ARM, x86 and a brief introduction to processors.

The performance of a processor is influenced by various factors. From a technical standpoint, processors operating at higher frequencies are capable of performing more operations per unit of time, but this also implies a higher energy consumption. For instance, a processor with a frequency of 3.4GHz can execute 3.4 billion cycles per second. Depending on the maximum number of instructions per cycle (max-IPC) that the processor is capable of executing, this results in a performance of 7 to 10 billion instructions per second, considering a single core. Therefore, ideally, for benchmarks, a processor that maximizes the number of instructions executed each cycle is more desirable.

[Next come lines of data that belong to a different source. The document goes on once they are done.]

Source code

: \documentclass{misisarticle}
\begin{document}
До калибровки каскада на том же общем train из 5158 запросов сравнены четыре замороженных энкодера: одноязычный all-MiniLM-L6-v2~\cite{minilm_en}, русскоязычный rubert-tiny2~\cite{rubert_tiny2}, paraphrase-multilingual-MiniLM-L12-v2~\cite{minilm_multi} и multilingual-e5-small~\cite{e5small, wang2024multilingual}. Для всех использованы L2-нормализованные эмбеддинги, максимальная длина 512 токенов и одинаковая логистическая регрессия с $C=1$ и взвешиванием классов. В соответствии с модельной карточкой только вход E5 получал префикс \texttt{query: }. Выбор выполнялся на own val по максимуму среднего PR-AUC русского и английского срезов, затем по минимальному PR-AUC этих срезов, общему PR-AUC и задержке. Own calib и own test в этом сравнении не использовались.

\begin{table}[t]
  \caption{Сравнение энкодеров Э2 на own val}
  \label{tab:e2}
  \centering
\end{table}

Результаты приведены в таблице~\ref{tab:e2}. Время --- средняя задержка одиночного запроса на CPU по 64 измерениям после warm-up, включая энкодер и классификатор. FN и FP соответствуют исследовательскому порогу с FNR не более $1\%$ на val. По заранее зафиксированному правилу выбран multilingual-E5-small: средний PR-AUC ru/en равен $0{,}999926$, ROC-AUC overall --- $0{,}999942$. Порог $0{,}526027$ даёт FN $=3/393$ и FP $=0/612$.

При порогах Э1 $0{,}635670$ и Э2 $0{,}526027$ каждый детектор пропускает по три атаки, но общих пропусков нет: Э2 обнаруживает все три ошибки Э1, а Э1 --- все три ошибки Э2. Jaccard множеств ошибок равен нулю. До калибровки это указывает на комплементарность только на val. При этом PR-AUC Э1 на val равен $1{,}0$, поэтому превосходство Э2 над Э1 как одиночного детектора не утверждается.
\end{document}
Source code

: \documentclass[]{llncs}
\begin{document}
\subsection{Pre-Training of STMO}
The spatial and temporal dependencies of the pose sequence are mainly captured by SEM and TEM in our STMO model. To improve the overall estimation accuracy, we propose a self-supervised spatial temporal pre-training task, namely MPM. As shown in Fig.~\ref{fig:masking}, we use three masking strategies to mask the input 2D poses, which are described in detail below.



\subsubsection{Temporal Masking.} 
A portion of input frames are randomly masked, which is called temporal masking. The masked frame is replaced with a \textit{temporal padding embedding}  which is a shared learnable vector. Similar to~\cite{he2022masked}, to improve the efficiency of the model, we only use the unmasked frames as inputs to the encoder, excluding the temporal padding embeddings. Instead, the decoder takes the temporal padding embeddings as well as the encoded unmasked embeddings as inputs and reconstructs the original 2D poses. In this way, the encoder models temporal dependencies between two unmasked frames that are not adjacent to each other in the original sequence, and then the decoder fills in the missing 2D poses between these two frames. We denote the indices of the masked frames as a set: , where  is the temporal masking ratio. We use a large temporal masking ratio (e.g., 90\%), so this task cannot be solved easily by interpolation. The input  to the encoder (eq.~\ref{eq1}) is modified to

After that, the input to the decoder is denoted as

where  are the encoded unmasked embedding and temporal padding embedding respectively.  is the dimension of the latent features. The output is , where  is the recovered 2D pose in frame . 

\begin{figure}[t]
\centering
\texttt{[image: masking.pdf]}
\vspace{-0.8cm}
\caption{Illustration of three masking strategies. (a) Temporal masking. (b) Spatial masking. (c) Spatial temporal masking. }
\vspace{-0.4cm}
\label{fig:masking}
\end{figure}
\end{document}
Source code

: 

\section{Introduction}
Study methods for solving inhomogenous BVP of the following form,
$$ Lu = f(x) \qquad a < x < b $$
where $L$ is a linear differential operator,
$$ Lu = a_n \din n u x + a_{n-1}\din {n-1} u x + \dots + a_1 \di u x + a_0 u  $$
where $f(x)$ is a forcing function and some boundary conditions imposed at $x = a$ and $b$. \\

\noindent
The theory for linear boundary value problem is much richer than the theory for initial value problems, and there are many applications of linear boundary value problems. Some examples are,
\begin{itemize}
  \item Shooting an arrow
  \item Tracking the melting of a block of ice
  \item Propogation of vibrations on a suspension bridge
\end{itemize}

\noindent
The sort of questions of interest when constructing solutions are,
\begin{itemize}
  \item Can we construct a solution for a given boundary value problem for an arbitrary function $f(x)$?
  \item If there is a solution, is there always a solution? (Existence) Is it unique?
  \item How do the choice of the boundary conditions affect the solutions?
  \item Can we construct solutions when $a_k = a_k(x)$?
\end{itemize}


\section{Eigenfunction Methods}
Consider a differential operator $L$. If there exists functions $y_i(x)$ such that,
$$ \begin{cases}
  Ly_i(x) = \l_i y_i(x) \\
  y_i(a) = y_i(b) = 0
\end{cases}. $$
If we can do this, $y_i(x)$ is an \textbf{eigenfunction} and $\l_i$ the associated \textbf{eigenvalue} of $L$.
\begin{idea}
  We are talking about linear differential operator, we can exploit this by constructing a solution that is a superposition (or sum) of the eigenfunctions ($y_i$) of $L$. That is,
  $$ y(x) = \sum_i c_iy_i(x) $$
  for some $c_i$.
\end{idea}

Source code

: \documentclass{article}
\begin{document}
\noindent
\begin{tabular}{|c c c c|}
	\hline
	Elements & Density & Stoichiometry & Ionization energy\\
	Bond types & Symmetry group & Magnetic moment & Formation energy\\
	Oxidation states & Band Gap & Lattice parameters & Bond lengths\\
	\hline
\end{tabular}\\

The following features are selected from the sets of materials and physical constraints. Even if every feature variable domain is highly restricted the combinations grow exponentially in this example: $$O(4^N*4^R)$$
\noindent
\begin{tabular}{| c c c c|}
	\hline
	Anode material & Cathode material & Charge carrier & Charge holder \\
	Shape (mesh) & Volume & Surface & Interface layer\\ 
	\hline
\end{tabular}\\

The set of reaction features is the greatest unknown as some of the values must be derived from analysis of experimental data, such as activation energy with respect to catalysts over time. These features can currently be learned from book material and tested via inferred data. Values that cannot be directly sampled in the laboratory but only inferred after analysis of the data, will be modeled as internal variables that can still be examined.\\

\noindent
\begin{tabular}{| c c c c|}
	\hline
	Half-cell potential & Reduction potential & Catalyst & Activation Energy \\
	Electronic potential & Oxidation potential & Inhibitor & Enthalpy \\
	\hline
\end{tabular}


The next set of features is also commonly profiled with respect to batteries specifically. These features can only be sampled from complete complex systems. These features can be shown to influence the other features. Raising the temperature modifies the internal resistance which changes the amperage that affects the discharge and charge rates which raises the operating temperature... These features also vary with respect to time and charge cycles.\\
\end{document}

In the market, there are two predominant processor architectures: ARM, which follows the RISC philosophy, and x86, based on the CISC philosophy.

The x86 processors, popularized by Intel, are widely adopted in personal computers, with the exception of the recent MacBooks (M1 and M2 models), which use chips based on the ARM architecture. Historically, the ARM architecture had limited adoption in personal computers but gained prominence and popularity with the advent of smartphones. The situation changed significantly when Apple launched its first M1 chip in 2020, marking a significant return of the ARM architecture to the personal computer market, this time with broader adoption thanks to its performance and energy efficiency.

To understand the performance of a processor, it's crucial to consider not only the operating frequency but also other factors such as the efficiency of instructions, the processor architecture design, including its pipeline system, cache, and the ability to maximize the IPC. Moreover, modern technologies, such as out-of-order execution, branch prediction, and advanced pipeline techniques, play a significant role in optimizing the performance and efficiency of contemporary processors.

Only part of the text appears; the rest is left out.